FIELD OF THE INVENTION
This invention relates to probes for detecting chondrogenesis.
BACKGROUND
Cartilage is a dense connective tissue that comprises part of the skeleton in adult humans. Cartilage provides support and attachment points for body structures, protects underlying tissues, and provides structural models in which many bones develop.

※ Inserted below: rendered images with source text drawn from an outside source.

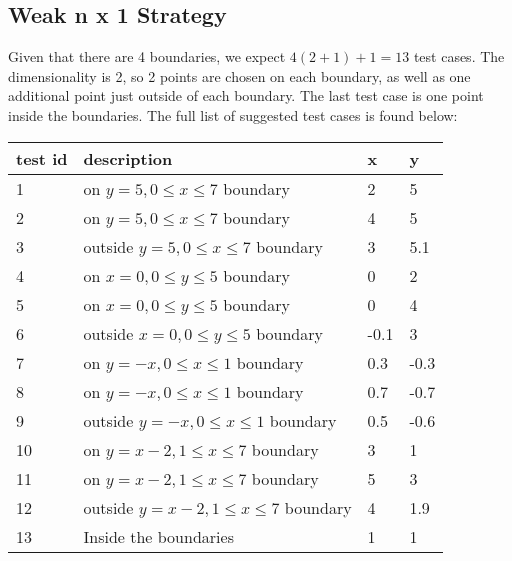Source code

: \documentclass[letterpaper]{article}
\begin{document}
\subsection{Weak n x 1 Strategy}
Given that there are 4 boundaries, we expect $4(2+1) +1 = 13$ test cases.
The dimensionality is 2, so 2 points are chosen on each boundary, as well
as one additional point just outside of each boundary. The last test case
is one point inside the boundaries. The full list of suggested test cases
is found below:
\begin{adjustbox}{center}
	\begin{tabular}{llll}
		test id & description                              & x    & y    \\ \hline
		1       & on $y=5, 0\leq x\leq 7$ boundary         & 2    & 5    \\
		2       & on $y=5, 0\leq x\leq 7$ boundary         & 4    & 5    \\
		3       & outside $y=5, 0\leq x\leq 7$ boundary    & 3    & 5.1  \\
		4       & on $x=0, 0\leq y \leq 5$ boundary        & 0    & 2    \\
		5       & on $x=0, 0\leq y \leq 5$ boundary        & 0    & 4    \\
		6       & outside $x=0, 0\leq y \leq 5$ boundary   & -0.1 & 3    \\
		7       & on $y=-x, 0\leq x\leq 1$ boundary        & 0.3  & -0.3 \\
		8       & on $y=-x, 0\leq x\leq 1$ boundary        & 0.7  & -0.7 \\
		9       & outside  $y=-x, 0\leq x\leq 1$ boundary  & 0.5  & -0.6 \\
		10      & on $y=x-2, 1\leq x \leq 7$ boundary      & 3    & 1    \\
		11      & on $y=x-2, 1\leq x \leq 7$ boundary      & 5    & 3    \\
		12      & outside $y=x-2, 1\leq x \leq 7$ boundary & 4    & 1.9  \\
		13      & Inside the boundaries                    & 1    & 1    \\
	\end{tabular}
\end{adjustbox}
\end{document}
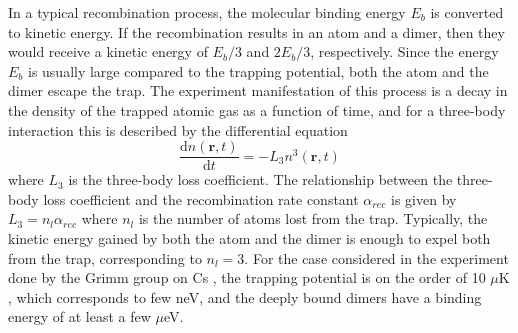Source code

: \documentclass[prl,onecolumn,amsmath,amssymb,titlepage,nofootinbib,preprint]{revtex4-1}
\begin{document}
In a typical recombination process, the molecular binding energy $E_{b}$ is converted to kinetic energy.  If the recombination results in an atom and a dimer, then they would receive a kinetic energy of $E_{b}/3$ and $2E_{b}/3$, respectively.  Since the energy $E_{b}$ is usually large compared to the trapping potential, both the atom and the dimer escape the trap.  The experiment manifestation of this process is a decay in the density of the trapped atomic gas as a function of time, and for a three-body interaction this is described by the differential equation
	\begin{equation}\label{eq:3_body_recomination_equation}
		\frac{\mathrm{d}n(\mathbf{r},t)}{\mathrm{d}t}=-L_{3}n^{3}(\mathbf{r},t)
	\end{equation}
where $L_{3}$ is the three-body loss coefficient.  The relationship  between the three-body loss coefficient and the recombination rate constant $\alpha_{rec}$ is given by $L_{3}=n_{l}\alpha_{rec}$ where $n_{l}$ is the number of atoms lost from the trap.  Typically, the kinetic energy gained by both the atom and the dimer is enough to expel both from the trap, corresponding to $n_{l}=3$.  For the case considered in the experiment done by the Grimm group on Cs \cite{Huang2014}, the trapping potential is on the order of 10 $\mu\text{K}$, which corresponds to  few neV, and the deeply bound dimers have a binding energy of at least a few $\mu$eV.   
\end{document}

Cartilage is largely comprised of cells, called chondrocytes, embedded in an extracellular matrix. The extracellular matrix mainly consists of collagen type II and proteoglycans, the components of which are exuded into the intercellular space by the chondrocytes, where they are assembled to form macromolecules. The chondrocytes make up about 5% of the volume of the cartilage tissue of an adult individual.

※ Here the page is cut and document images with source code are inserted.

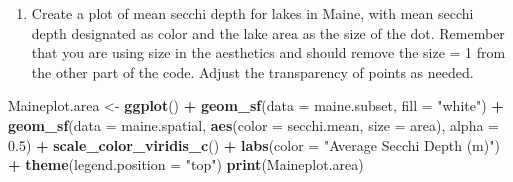 \documentclass[]{article}
\newenvironment{Shaded}{\begin{snugshade}}{\end{snugshade}}
\newcommand{\DataTypeTok}[1]{\textcolor[rgb]{0.13,0.29,0.53}{#1}}
\newcommand{\DecValTok}[1]{\textcolor[rgb]{0.00,0.00,0.81}{#1}}
\newcommand{\FloatTok}[1]{\textcolor[rgb]{0.00,0.00,0.81}{#1}}
\newcommand{\KeywordTok}[1]{\textcolor[rgb]{0.13,0.29,0.53}{\textbf{#1}}}
\newcommand{\NormalTok}[1]{#1}
\newcommand{\OperatorTok}[1]{\textcolor[rgb]{0.81,0.36,0.00}{\textbf{#1}}}
\newcommand{\StringTok}[1]{\textcolor[rgb]{0.31,0.60,0.02}{#1}}
\providecommand{\tightlist}{%
  \setlength{\itemsep}{0pt}\setlength{\parskip}{0pt}}
\begin{document}
\begin{Shaded}
\end{Shaded}

\begin{enumerate}
\def\labelenumi{\arabic{enumi}.}
\setcounter{enumi}{5}
\tightlist
\item
  Create a plot of mean secchi depth for lakes in Maine, with mean
  secchi depth designated as color and the lake area as the size of the
  dot. Remember that you are using size in the aesthetics and should
  remove the size = 1 from the other part of the code. Adjust the
  transparency of points as needed.
\end{enumerate}

\begin{Shaded}
\begin{Highlighting}[]
\NormalTok{Maineplot.area <-}\StringTok{ }\KeywordTok{ggplot}\NormalTok{() }\OperatorTok{+}
\StringTok{  }\KeywordTok{geom_sf}\NormalTok{(}\DataTypeTok{data =}\NormalTok{ maine.subset, }\DataTypeTok{fill =} \StringTok{"white"}\NormalTok{) }\OperatorTok{+}
\StringTok{  }\KeywordTok{geom_sf}\NormalTok{(}\DataTypeTok{data =}\NormalTok{ maine.spatial, }\KeywordTok{aes}\NormalTok{(}\DataTypeTok{color =}\NormalTok{ secchi.mean, }\DataTypeTok{size =}\NormalTok{ area), }
          \DataTypeTok{alpha =} \FloatTok{0.5}\NormalTok{) }\OperatorTok{+}
\StringTok{  }\KeywordTok{scale_color_viridis_c}\NormalTok{() }\OperatorTok{+}
\StringTok{  }\KeywordTok{labs}\NormalTok{(}\DataTypeTok{color =} \StringTok{"Average Secchi Depth (m)"}\NormalTok{) }\OperatorTok{+}
\StringTok{  }\KeywordTok{theme}\NormalTok{(}\DataTypeTok{legend.position =} \StringTok{"top"}\NormalTok{)}
\KeywordTok{print}\NormalTok{(Maineplot.area)}
\end{Highlighting}
\end{Shaded}
\end{document}
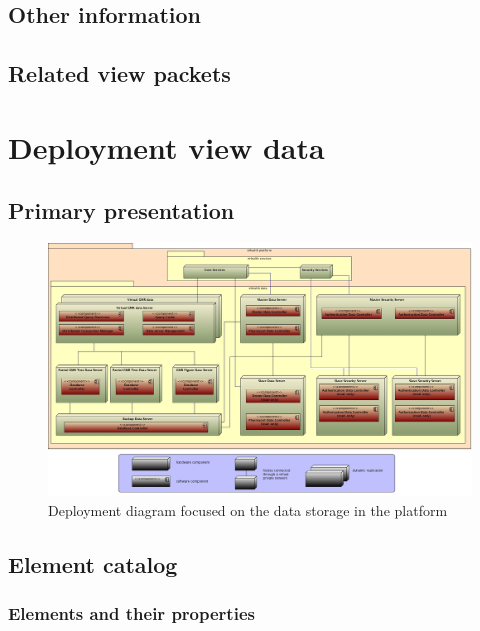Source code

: \documentclass[a4paper,10pt]{article}
\begin{document}
\subsection{Other information}

\subsection{Related view packets}



\clearpage
\section{Deployment view data}
\label{sec:deployment_data}

\subsection{Primary presentation}
\begin{center}
    \begin{figure}[!h]
      \includegraphics[width=\textwidth]{../images/deployment_data.jpg}
	\caption{Deployment diagram focused on the data storage in the platform}
    \end{figure}
  \end{center}

\subsection{Element catalog}

\subsubsection{Elements and their properties}
\end{document}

Chondrocytes are formed by differentiation of mesenchymal progenitor cells (MPCs), also called mesenchymal stem cells (MSCs). These cells form chondrocytes during embryonic development (see below). In addition, MPCs are found in many tissues of the adult body, and are multipotent in that they can differentiate into a number of different cell types (see FIG.
1
). The process of differentiation from progenitor or stem cell to chondrocyte is called chondrogenesis.
Chondrogenesis in Development and Growth
Chondrocytes are an essential component to bone development and growth, a process called endochondral ossification. For example, most bones of the human skeleton develop from masses of hyaline cartilage. This cartilage is formed by chondrocytes that are differentiated from MPCs. The first part of chondrogenesis is the formation of a precartilage condensation, where the MPCs come together through cell-cell interactions and there is some proliferation. After condensation, the progression phase of chondrogenesis occurs, with cells beginning to produce molecules characteristic of cartilage, such as type II collagen. There is expansion of the cartilaginous tissue by production of large amounts of extracellular matrix containing mainly collagen and proteoglycans. This leads to the formation of a cartilage anlagen for a given bone.

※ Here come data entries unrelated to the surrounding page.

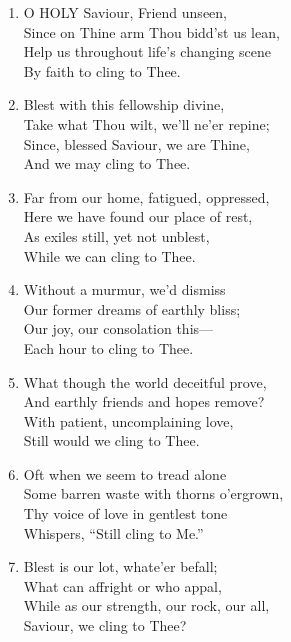 \documentclass[11pt,a4paper]{article}
\begin{document}
\begin{enumerate}
    \item O HOLY Saviour, Friend unseen, \\
        Since on Thine arm Thou bidd'st us lean, \\
        Help us throughout life's changing scene \\
        By faith to cling to Thee.

    \item Blest with this fellowship divine, \\
        Take what Thou wilt, we'll ne'er repine; \\
        Since, blessed Saviour, we are Thine, \\
        And we may cling to Thee.

    \item Far from our home, fatigued, oppressed, \\
        Here we have found our place of rest, \\
        As exiles still, yet not unblest, \\
        While we can cling to Thee.

    \item Without a murmur, we'd dismiss \\
        Our former dreams of earthly bliss; \\
        Our joy, our consolation this--- \\
        Each hour to cling to Thee.

    \item What though the world deceitful prove, \\
        And earthly friends and hopes remove? \\
        With patient, uncomplaining love, \\
        Still would we cling to Thee.

    \item Oft when we seem to tread alone \\
        Some barren waste with thorns o'ergrown, \\
        Thy voice of love in gentlest tone \\
        Whispers, ``Still cling to Me.''

    \item Blest is our lot, whate'er befall; \\
        What can affright or who appal, \\
        While as our strength, our rock, our all, \\
        Saviour, we cling to Thee?

\end{enumerate}
\end{document}

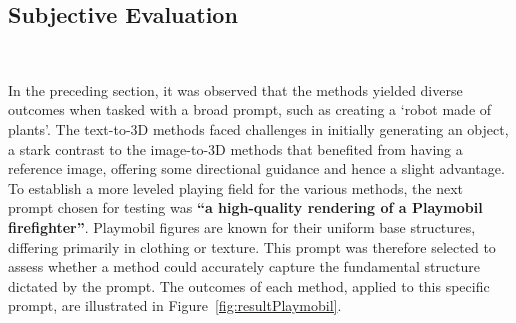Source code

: \subsection{Subjective Evaluation}~\label{subjective}

In the preceding section, it was observed that the methods yielded diverse outcomes when tasked with a broad prompt, such as creating a `robot made of plants'. The text-to-3D methods faced challenges in initially generating an object, a stark contrast to the image-to-3D methods that benefited from having a reference image, offering some directional guidance and hence a slight advantage. To establish a more leveled playing field for the various methods, the next prompt chosen for testing was \textbf{``a high-quality rendering of a Playmobil firefighter''}. Playmobil figures are known for their uniform base structures, differing primarily in clothing or texture. This prompt was therefore selected to assess whether a method could accurately capture the fundamental structure dictated by the prompt. The outcomes of each method, applied to this specific prompt, are illustrated in Figure~\ref{fig:resultPlaymobil}.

In certain regions of this cartilage, the chondrocytes further differentiate into hypertrophic chondrocytes that secrete bone-related molecules and their surrounding extracellular matrix is calcified. The cells then die by apoptosis (programmed cell death). Blood vessels invade the calcified cartilage and osteoblasts (the cells responsible for bone formation) are attracted. Chondroclastic cells remove the cartilage and the osteoblasts lay down new bone. This bone is later remodeled by osteoclasts and osteoblasts to form mature bone.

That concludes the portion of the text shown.